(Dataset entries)
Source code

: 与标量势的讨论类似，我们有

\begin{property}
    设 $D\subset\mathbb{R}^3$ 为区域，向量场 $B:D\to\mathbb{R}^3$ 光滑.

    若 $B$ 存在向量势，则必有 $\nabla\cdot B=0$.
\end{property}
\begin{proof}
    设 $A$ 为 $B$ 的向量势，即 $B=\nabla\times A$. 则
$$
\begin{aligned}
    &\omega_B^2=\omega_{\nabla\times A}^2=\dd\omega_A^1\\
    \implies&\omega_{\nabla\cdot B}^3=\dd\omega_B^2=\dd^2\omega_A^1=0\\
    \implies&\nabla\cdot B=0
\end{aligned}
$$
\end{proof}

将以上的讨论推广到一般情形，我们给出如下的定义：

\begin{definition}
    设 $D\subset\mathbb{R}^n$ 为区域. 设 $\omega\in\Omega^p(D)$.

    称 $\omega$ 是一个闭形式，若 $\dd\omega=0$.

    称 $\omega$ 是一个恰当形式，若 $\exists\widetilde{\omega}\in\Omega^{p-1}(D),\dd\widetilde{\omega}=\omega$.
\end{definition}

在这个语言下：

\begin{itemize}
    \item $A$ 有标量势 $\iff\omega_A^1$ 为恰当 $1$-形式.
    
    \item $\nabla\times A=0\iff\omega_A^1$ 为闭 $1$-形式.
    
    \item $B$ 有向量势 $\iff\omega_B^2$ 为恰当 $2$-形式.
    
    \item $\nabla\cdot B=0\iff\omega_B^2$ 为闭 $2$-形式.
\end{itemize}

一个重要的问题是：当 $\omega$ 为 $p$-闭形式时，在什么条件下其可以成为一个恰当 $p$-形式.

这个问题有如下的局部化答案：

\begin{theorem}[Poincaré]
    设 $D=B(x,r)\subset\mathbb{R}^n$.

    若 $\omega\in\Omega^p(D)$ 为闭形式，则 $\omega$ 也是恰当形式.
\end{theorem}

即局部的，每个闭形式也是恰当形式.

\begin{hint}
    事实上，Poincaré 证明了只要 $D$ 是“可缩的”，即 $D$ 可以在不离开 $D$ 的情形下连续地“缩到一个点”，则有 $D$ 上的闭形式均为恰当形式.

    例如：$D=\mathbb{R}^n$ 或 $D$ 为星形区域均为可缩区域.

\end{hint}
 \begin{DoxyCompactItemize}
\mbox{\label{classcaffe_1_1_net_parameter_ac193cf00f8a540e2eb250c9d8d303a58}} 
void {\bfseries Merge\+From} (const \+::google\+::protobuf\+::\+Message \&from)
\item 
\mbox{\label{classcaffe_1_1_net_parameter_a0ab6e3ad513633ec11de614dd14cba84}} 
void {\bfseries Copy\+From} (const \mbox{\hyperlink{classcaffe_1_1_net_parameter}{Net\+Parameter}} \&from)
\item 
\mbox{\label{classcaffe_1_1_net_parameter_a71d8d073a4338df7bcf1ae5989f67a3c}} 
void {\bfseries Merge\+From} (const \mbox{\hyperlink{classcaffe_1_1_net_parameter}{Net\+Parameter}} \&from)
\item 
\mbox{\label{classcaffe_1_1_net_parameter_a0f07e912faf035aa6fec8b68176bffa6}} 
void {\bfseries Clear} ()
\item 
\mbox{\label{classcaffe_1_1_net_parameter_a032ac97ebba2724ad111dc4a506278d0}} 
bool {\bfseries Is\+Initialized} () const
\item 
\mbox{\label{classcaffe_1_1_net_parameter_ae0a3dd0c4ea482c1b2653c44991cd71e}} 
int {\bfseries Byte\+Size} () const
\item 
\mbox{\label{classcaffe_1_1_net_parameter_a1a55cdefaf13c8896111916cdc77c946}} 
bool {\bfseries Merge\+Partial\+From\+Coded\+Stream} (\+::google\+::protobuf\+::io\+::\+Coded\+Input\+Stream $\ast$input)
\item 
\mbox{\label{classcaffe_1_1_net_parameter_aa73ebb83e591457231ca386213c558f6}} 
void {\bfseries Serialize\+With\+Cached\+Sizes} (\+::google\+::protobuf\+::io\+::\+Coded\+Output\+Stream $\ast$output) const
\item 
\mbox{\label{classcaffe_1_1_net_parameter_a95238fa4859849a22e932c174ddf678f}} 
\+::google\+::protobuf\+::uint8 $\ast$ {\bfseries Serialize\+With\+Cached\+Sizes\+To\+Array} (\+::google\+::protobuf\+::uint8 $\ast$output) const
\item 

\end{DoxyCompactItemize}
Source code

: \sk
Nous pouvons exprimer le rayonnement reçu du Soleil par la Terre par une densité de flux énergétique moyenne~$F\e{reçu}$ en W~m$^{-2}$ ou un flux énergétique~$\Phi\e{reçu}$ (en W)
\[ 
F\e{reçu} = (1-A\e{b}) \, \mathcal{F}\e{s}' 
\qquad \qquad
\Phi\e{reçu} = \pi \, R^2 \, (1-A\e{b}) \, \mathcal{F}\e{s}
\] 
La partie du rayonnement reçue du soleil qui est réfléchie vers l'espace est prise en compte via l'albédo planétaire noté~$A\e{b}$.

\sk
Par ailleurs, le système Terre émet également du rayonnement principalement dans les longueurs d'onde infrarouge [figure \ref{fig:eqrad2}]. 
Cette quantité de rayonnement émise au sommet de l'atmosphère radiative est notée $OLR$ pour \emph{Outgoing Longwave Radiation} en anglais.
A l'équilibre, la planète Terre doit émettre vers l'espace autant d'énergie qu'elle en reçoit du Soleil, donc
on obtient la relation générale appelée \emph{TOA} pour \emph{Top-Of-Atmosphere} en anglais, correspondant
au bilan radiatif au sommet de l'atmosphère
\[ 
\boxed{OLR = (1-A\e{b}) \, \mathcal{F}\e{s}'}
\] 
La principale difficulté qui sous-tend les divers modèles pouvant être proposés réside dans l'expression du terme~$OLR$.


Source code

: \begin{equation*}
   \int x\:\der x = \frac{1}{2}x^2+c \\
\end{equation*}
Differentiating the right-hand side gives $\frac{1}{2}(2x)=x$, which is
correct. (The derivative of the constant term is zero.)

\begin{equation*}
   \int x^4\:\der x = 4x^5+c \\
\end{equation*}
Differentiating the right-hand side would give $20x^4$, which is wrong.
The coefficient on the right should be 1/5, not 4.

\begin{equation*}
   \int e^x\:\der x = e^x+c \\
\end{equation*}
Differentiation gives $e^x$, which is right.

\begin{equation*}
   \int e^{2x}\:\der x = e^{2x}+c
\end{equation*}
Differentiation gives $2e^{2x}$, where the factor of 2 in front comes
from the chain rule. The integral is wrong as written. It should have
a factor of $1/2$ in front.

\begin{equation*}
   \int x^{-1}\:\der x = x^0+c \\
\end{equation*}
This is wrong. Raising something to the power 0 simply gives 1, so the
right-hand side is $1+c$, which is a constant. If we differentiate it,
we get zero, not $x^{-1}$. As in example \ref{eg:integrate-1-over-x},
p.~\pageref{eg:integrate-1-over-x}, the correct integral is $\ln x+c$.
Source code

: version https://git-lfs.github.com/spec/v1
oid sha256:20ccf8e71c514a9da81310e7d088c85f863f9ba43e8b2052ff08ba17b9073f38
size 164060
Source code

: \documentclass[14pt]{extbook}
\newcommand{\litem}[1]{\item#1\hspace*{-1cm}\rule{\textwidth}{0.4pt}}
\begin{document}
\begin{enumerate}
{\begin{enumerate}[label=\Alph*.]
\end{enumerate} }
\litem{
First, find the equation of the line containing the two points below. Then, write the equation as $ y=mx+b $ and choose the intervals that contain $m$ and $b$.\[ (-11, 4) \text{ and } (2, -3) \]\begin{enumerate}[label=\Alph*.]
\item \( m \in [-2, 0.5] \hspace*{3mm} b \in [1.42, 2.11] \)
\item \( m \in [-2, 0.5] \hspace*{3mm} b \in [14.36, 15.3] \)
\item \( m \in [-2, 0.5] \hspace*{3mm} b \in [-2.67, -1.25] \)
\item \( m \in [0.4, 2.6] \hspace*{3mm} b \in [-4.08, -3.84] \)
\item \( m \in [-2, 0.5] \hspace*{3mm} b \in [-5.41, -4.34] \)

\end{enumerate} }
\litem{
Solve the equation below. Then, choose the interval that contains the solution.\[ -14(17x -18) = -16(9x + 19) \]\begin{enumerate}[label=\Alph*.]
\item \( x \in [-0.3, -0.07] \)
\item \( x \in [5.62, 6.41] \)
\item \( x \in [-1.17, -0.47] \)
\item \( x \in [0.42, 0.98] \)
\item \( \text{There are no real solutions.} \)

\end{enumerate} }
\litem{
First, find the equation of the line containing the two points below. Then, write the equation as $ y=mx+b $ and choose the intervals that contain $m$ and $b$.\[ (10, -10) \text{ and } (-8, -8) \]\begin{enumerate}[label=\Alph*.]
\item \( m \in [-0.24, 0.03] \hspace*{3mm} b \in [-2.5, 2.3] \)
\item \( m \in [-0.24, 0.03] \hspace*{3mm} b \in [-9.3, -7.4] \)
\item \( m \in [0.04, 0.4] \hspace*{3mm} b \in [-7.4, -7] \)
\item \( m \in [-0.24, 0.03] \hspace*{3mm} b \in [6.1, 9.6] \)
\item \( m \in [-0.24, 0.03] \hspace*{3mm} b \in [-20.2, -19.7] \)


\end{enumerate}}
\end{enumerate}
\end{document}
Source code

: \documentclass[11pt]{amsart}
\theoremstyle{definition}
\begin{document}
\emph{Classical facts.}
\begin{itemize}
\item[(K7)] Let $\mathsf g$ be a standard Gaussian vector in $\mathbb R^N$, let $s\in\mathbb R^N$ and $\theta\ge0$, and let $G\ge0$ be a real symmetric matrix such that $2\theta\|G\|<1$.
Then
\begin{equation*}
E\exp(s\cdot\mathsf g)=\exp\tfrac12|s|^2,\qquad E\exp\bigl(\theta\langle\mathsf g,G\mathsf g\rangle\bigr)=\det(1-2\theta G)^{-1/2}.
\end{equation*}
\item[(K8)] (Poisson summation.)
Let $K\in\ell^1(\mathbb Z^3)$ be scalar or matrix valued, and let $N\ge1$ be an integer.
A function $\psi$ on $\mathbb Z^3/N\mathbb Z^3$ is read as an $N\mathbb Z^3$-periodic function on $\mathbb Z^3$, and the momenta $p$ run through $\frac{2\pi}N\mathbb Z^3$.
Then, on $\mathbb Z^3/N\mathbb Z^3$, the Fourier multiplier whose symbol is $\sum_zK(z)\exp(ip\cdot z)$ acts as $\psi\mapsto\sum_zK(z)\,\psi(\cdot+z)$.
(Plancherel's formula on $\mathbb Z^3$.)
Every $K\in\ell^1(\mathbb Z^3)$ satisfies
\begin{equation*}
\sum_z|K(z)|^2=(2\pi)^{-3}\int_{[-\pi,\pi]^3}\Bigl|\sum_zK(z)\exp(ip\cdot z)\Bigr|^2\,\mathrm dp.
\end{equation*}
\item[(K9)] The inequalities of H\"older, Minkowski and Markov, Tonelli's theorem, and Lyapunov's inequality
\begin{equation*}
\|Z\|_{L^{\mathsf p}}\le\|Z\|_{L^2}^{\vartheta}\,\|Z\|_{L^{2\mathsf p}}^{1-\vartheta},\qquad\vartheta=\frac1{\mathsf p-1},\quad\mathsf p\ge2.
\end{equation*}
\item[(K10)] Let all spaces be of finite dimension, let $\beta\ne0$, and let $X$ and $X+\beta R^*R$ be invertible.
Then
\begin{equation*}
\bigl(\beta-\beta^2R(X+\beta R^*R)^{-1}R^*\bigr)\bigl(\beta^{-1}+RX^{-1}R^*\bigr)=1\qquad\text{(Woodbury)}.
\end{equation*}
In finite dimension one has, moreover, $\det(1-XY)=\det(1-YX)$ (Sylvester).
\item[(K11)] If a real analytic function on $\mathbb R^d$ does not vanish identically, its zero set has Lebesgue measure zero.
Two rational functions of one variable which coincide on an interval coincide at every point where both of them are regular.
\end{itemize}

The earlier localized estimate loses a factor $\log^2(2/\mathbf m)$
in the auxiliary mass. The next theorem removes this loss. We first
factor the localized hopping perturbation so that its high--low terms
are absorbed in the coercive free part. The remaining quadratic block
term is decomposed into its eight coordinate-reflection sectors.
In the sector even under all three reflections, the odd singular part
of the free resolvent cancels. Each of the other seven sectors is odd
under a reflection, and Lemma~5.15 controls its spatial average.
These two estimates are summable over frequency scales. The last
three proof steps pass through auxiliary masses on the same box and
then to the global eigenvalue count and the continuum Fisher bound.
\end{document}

Exercise goal: Pull from the data each line where the string "free" turns up.

Answer to this exercise:
are absorbed in the coercive free part. The remaining quadratic block
of the free resolvent cancels. Each of the other seven sectors is odd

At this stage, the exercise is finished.